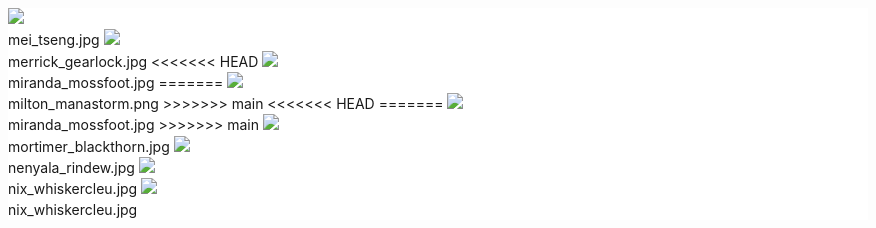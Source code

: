 </tr>
<tr>
<td valign="bottom">
<img src="./mei_tseng.jpg" width="250"><br>
mei_tseng.jpg
</td>

<td valign="bottom">
<img src="./merrick_gearlock.jpg" width="250"><br>
merrick_gearlock.jpg
</td>

<td valign="bottom">
<<<<<<< HEAD
<img src="./miranda_mossfoot.jpg" width="250"><br>
miranda_mossfoot.jpg
=======
<img src="./milton_manastorm.png" width="250"><br>
milton_manastorm.png
>>>>>>> main
</td>

</tr>
<tr>
<td valign="bottom">
<<<<<<< HEAD
=======
<img src="./miranda_mossfoot.jpg" width="250"><br>
miranda_mossfoot.jpg
</td>

<td valign="bottom">
>>>>>>> main
<img src="./mortimer_blackthorn.jpg" width="250"><br>
mortimer_blackthorn.jpg
</td>

<td valign="bottom">
<img src="./nenyala_rindew.jpg" width="250"><br>
nenyala_rindew.jpg
</td>

<td valign="bottom">
<img src="./nix_whiskercleu.jpg" width="250"><br>
nix_whiskercleu.jpg
</td>

</tr>
<tr>
<td valign="bottom">
<img src="./nix_whiskercleu.jpg" width="250"><br>
nix_whiskercleu.jpg
</td>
● ● ● ● ● ● ●
:: Work task ::
Copy out all of the data word for word. Do not carry over any picture.

:: Written answer ::
Source code

: </tr>
<tr>
<td valign="bottom">
<img src="./mei_tseng.jpg" width="250"><br>
mei_tseng.jpg
</td>

<td valign="bottom">
<img src="./merrick_gearlock.jpg" width="250"><br>
merrick_gearlock.jpg
</td>

<td valign="bottom">
<<<<<<< HEAD
<img src="./miranda_mossfoot.jpg" width="250"><br>
miranda_mossfoot.jpg
=======
<img src="./milton_manastorm.png" width="250"><br>
milton_manastorm.png
>>>>>>> main
</td>

</tr>
<tr>
<td valign="bottom">
<<<<<<< HEAD
=======
<img src="./miranda_mossfoot.jpg" width="250"><br>
miranda_mossfoot.jpg
</td>

<td valign="bottom">
>>>>>>> main
<img src="./mortimer_blackthorn.jpg" width="250"><br>
mortimer_blackthorn.jpg
</td>

<td valign="bottom">
<img src="./nenyala_rindew.jpg" width="250"><br>
nenyala_rindew.jpg
</td>

<td valign="bottom">
<img src="./nix_whiskercleu.jpg" width="250"><br>
nix_whiskercleu.jpg
</td>

</tr>
<tr>
<td valign="bottom">
<img src="./nix_whiskercleu.jpg" width="250"><br>
nix_whiskercleu.jpg
</td>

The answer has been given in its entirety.